■ Aim of the exercise: Each entry below should be given again exactly; the pictures stay out.

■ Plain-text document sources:
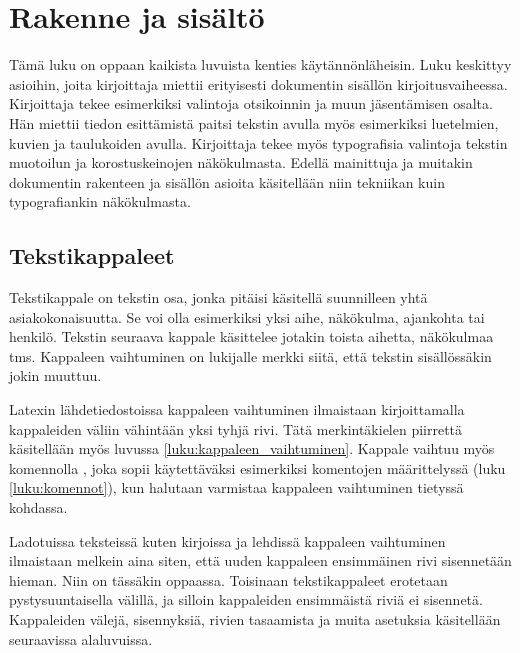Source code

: 
\chapter{Rakenne ja sisältö}

Tämä luku on oppaan kaikista luvuista kenties käytännönläheisin. Luku
keskittyy asioihin, joita kirjoittaja miettii erityisesti dokumentin
sisällön kirjoitusvaiheessa. Kirjoittaja tekee esimerkiksi valintoja
otsikoinnin ja muun jäsentämisen osalta. Hän miettii tiedon esittämistä
paitsi tekstin avulla myös esimerkiksi luetelmien, kuvien ja taulukoiden
avulla. Kirjoittaja tekee myös typografisia valintoja tekstin muotoilun
ja korostuskeinojen näkökulmasta. Edellä mainittuja ja muitakin
dokumentin rakenteen ja sisällön asioita käsitellään niin tekniikan kuin
typografiankin näkökulmasta.

\section{Tekstikappaleet}
\label{luku:kappale}

Tekstikappale on tekstin osa, jonka pitäisi käsitellä suunnilleen yhtä
asiakokonaisuutta. Se voi olla esimerkiksi yksi aihe, näkökulma,
ajankohta tai henkilö. Tekstin seuraava kappale käsittelee jotakin
toista aihetta, näkökulmaa tms. Kappaleen vaihtuminen on lukijalle
merkki siitä, että tekstin sisällössäkin jokin muuttuu.

Latexin lähdetiedostoissa kappaleen vaihtuminen ilmaistaan
kirjoittamalla kappaleiden väliin vähintään yksi tyhjä rivi. Tätä
merkintäkielen piirrettä käsitellään myös luvussa
\ref{luku:kappaleen_vaihtuminen}. Kappale vaihtuu myös komennolla
, joka sopii käytettäväksi esimerkiksi komentojen
määrittelyssä (luku \ref{luku:komennot}), kun halutaan varmistaa
kappaleen vaihtuminen tietyssä kohdassa.

Ladotuissa teksteissä kuten kirjoissa ja lehdissä kappaleen vaihtuminen
ilmaistaan melkein aina siten, että uuden kappaleen ensimmäinen rivi
sisennetään hieman. Niin on tässäkin oppaassa. Toisinaan tekstikappaleet
erotetaan pystysuuntaisella välillä, ja silloin kappaleiden ensimmäistä
riviä ei sisennetä. Kappaleiden välejä, sisennyksiä, rivien tasaamista
ja muita asetuksia käsitellään seuraavissa alaluvuissa.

■ Answer for this exercise:
Source code

: 
\chapter{Rakenne ja sisältö}

Tämä luku on oppaan kaikista luvuista kenties käytännönläheisin. Luku
keskittyy asioihin, joita kirjoittaja miettii erityisesti dokumentin
sisällön kirjoitusvaiheessa. Kirjoittaja tekee esimerkiksi valintoja
otsikoinnin ja muun jäsentämisen osalta. Hän miettii tiedon esittämistä
paitsi tekstin avulla myös esimerkiksi luetelmien, kuvien ja taulukoiden
avulla. Kirjoittaja tekee myös typografisia valintoja tekstin muotoilun
ja korostuskeinojen näkökulmasta. Edellä mainittuja ja muitakin
dokumentin rakenteen ja sisällön asioita käsitellään niin tekniikan kuin
typografiankin näkökulmasta.

\section{Tekstikappaleet}
\label{luku:kappale}

Tekstikappale on tekstin osa, jonka pitäisi käsitellä suunnilleen yhtä
asiakokonaisuutta. Se voi olla esimerkiksi yksi aihe, näkökulma,
ajankohta tai henkilö. Tekstin seuraava kappale käsittelee jotakin
toista aihetta, näkökulmaa tms. Kappaleen vaihtuminen on lukijalle
merkki siitä, että tekstin sisällössäkin jokin muuttuu.

Latexin lähdetiedostoissa kappaleen vaihtuminen ilmaistaan
kirjoittamalla kappaleiden väliin vähintään yksi tyhjä rivi. Tätä
merkintäkielen piirrettä käsitellään myös luvussa
\ref{luku:kappaleen_vaihtuminen}. Kappale vaihtuu myös komennolla
, joka sopii käytettäväksi esimerkiksi komentojen
määrittelyssä (luku \ref{luku:komennot}), kun halutaan varmistaa
kappaleen vaihtuminen tietyssä kohdassa.

Ladotuissa teksteissä kuten kirjoissa ja lehdissä kappaleen vaihtuminen
ilmaistaan melkein aina siten, että uuden kappaleen ensimmäinen rivi
sisennetään hieman. Niin on tässäkin oppaassa. Toisinaan tekstikappaleet
erotetaan pystysuuntaisella välillä, ja silloin kappaleiden ensimmäistä
riviä ei sisennetä. Kappaleiden välejä, sisennyksiä, rivien tasaamista
ja muita asetuksia käsitellään seuraavissa alaluvuissa.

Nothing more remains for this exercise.